RIGHT BACK INTO YOUR HEART
THAT’S
POETRY
POETRY
POETRY
clenched fist, unfurling from the heart,
poetic feet beat embodied meter
IT’S THE PAINTER
AND THE PORTRAIT
Painter slathers a handful of paint,
thick-river-curves-on-canvas
then becomes the portrait painted,
thick river-curves slathered on the poem’s face
……...…………………..
little-finger scribbles on the fourth-wall-canvas
poem’s face scribbled in fine little-finger lines
…………………………..
painter slashes diagonals across the canvas
brushstrokes mouth and jaw right
eyes and forehead left
face-poem slashed in diagonals,
brushstroked mouth and jaw left
eyes and forehead right
…………………………..
IT’S A PLATE OF PAINT
SMASHED INTO THE PORTRAIT
IT’S THE PAPER
RIPPED OFF THE EASEL
AND CRUMPLED UP
Last g(r)asp of the poem:
hand screaming out of discarded canvas
AND THROWN INTO ORBIT
planetary orb twisting in the cosmos
IT’S A FOREST OF TREES
painted onto nature itself
BUSHES
UNDERBRUSH
paint-hurled-becomes-sun
A BLAZING SUN
A RED TAILED FALCON
paint-hurled-becomes-bird
RISING UP TOWARD
THE SOURCEFUL SUN
BURSTING OUT
SUNBATHED RED FALCON
SWOOPS DOWN
hand-wings-soar-into-flight
IT’S A BUTTERFLY
become-butterfly-lights-on-poet’s-head
-brushes it off
A TREE
poet tenderly paints a tree into being
POETRY
“P” falls like a leaf
A LEAF FALLING
index-finger leaf falls
then another
LEAVES
F
A
L
L
ING
five-finger-leaves flutter
TOWARD THEIR REFLECTION
IN THE RIVER
POETRY
POETRY
POETRY
clenched fist, unfurling from the heart,
poetic feet stamp out embodied meter
IT’S THE BOMB BAY DOORS OPENING
Bomb drops to the ground
MUSHROOM CLOUD
THE NUCLEAR WINDS
D I S INT EG R A T I N G H A I R
E Y E S,
CLA TT ERI NG T E E T H
BONES
H E ’ S
G
O N
E !
Textualized by H-Dirksen L. Bauman
COMMENTARY
(1) The signing poetry emerging as an aspect of the “culture of the deaf” challenges some of our cherished preconceptions about poetry and its relation to human speech. ASL poetry represents, in itself, a language without sound and, for its practitioners and viewers, a poetry without access to that experience of sound-as-voice that we’ve so often taken as the bedrock of all poetics and all language. In the real world of the deaf, then, ASL (American Sign Language), like its national and autochthonous counterparts elsewhere, exists as a fully formed language: a kind of writing in space and an independent language without recourse to any more dominant form of language for its validation. The extensions it brings to our definitions of poetry can hardly be overstated.

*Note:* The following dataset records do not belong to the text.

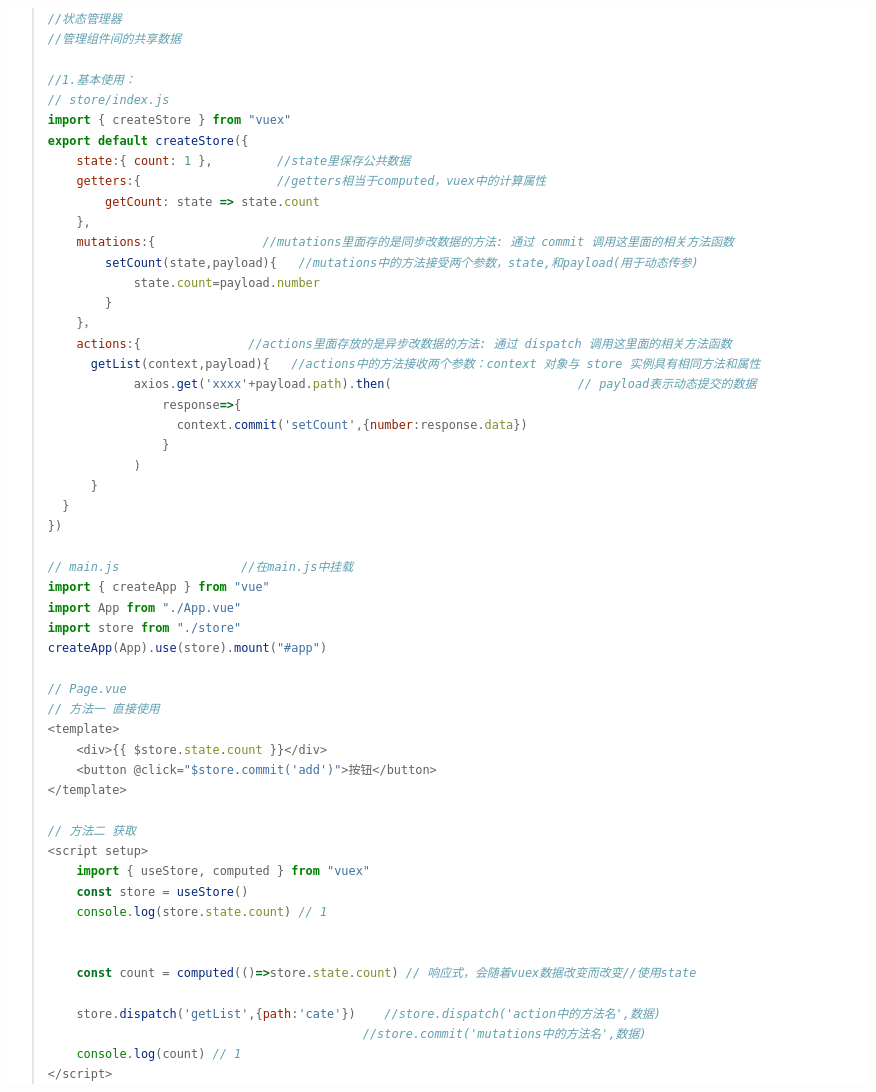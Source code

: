 >
> ```js
> //状态管理器
> //管理组件间的共享数据
> 
> //1.基本使用：
> // store/index.js
> import { createStore } from "vuex"
> export default createStore({
>     state:{ count: 1 },         //state里保存公共数据
>     getters:{                   //getters相当于computed，vuex中的计算属性
>         getCount: state => state.count
>     },
>     mutations:{               //mutations里面存的是同步改数据的方法: 通过 commit 调用这里面的相关方法函数
>         setCount(state,payload){   //mutations中的方法接受两个参数，state,和payload(用于动态传参)
>             state.count=payload.number
>         }
>     }，
>     actions:{               //actions里面存放的是异步改数据的方法: 通过 dispatch 调用这里面的相关方法函数
>     	getList(context,payload){   //actions中的方法接收两个参数：context 对象与 store 实例具有相同方法和属性
>             axios.get('xxxx'+payload.path).then(                          // payload表示动态提交的数据
>                 response=>{
> 					context.commit('setCount',{number:response.data})
>                 }
>             )
> 		}
> 	}
> })
> 
> // main.js                 //在main.js中挂载
> import { createApp } from "vue"
> import App from "./App.vue"
> import store from "./store"
> createApp(App).use(store).mount("#app")
> 
> // Page.vue
> // 方法一 直接使用
> <template>
>     <div>{{ $store.state.count }}</div>
>     <button @click="$store.commit('add')">按钮</button>
> </template>
> 
> // 方法二 获取
> <script setup>
>     import { useStore, computed } from "vuex"
>     const store = useStore()
>     console.log(store.state.count) // 1
> 
> 	
>     const count = computed(()=>store.state.count) // 响应式，会随着vuex数据改变而改变//使用state
>     
>     store.dispatch('getList',{path:'cate'})    //store.dispatch('action中的方法名',数据)
> 											  //store.commit('mutations中的方法名',数据)
>     console.log(count) // 1 
> </script>
> ```
>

(2) Writes H-Dirksen L. Baumanabout in his textualized version of “Poetry” as conceived and performed by Flying Words Project: “As a sign language poem can only be fully appreciated in its embodied performance, readers are encouraged to visit the video link provided here to see Flying Words Project’s ‘Poetry’ in its original form. Those who view the video will see (if sighted) Peter Cook’s blend of ASL and gesture and will hear (if hearing) Kenny Lerner’s voicing, which is not intended as a translation but as a verbal supplement, painting a context within which viewers can grasp the significance of the visual-gestural images.
“Presented here in print, the ALL CAPS words on the left margins are the direct transcription of Kenny Lerner’s voicing, while the italicized text on the right margins consists of my own ‘imagist condensations’ of the ASL/visual/gestural performance that the audience would see for themselves.”
That Peter Cook enhances his performance with a range of mimetic gestures and non-verbal sounds is also to be noted.